WORK INSTRUCTIONS: Please reproduce every record, keeping each one exactly as written.

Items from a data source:
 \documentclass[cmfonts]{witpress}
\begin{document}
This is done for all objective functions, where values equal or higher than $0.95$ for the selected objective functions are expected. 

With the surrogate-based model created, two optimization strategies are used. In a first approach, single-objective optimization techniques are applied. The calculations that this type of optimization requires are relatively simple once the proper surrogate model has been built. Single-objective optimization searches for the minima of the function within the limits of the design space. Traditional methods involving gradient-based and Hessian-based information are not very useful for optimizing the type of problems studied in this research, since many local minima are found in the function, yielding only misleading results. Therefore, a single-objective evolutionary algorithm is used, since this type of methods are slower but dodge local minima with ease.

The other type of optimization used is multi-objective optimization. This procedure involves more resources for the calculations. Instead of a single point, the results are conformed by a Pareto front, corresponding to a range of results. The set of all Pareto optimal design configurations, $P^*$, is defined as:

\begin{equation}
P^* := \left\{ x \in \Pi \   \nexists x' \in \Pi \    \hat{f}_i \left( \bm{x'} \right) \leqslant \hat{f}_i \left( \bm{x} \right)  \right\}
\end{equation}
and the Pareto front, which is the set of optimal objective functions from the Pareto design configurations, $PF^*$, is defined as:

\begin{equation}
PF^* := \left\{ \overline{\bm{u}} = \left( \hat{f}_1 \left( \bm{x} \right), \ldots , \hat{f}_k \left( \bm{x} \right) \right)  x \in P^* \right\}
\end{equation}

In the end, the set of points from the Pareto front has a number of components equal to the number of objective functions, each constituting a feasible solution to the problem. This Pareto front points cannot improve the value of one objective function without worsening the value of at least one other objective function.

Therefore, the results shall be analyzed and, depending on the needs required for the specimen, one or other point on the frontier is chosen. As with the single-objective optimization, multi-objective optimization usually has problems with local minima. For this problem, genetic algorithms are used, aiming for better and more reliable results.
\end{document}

EXPECTED ANSWER:
 \documentclass[cmfonts]{witpress}
\begin{document}
This is done for all objective functions, where values equal or higher than $0.95$ for the selected objective functions are expected. 

With the surrogate-based model created, two optimization strategies are used. In a first approach, single-objective optimization techniques are applied. The calculations that this type of optimization requires are relatively simple once the proper surrogate model has been built. Single-objective optimization searches for the minima of the function within the limits of the design space. Traditional methods involving gradient-based and Hessian-based information are not very useful for optimizing the type of problems studied in this research, since many local minima are found in the function, yielding only misleading results. Therefore, a single-objective evolutionary algorithm is used, since this type of methods are slower but dodge local minima with ease.

The other type of optimization used is multi-objective optimization. This procedure involves more resources for the calculations. Instead of a single point, the results are conformed by a Pareto front, corresponding to a range of results. The set of all Pareto optimal design configurations, $P^*$, is defined as:

\begin{equation}
P^* := \left\{ x \in \Pi \   \nexists x' \in \Pi \    \hat{f}_i \left( \bm{x'} \right) \leqslant \hat{f}_i \left( \bm{x} \right)  \right\}
\end{equation}
and the Pareto front, which is the set of optimal objective functions from the Pareto design configurations, $PF^*$, is defined as:

\begin{equation}
PF^* := \left\{ \overline{\bm{u}} = \left( \hat{f}_1 \left( \bm{x} \right), \ldots , \hat{f}_k \left( \bm{x} \right) \right)  x \in P^* \right\}
\end{equation}

In the end, the set of points from the Pareto front has a number of components equal to the number of objective functions, each constituting a feasible solution to the problem. This Pareto front points cannot improve the value of one objective function without worsening the value of at least one other objective function.

Therefore, the results shall be analyzed and, depending on the needs required for the specimen, one or other point on the frontier is chosen. As with the single-objective optimization, multi-objective optimization usually has problems with local minima. For this problem, genetic algorithms are used, aiming for better and more reliable results.
\end{document}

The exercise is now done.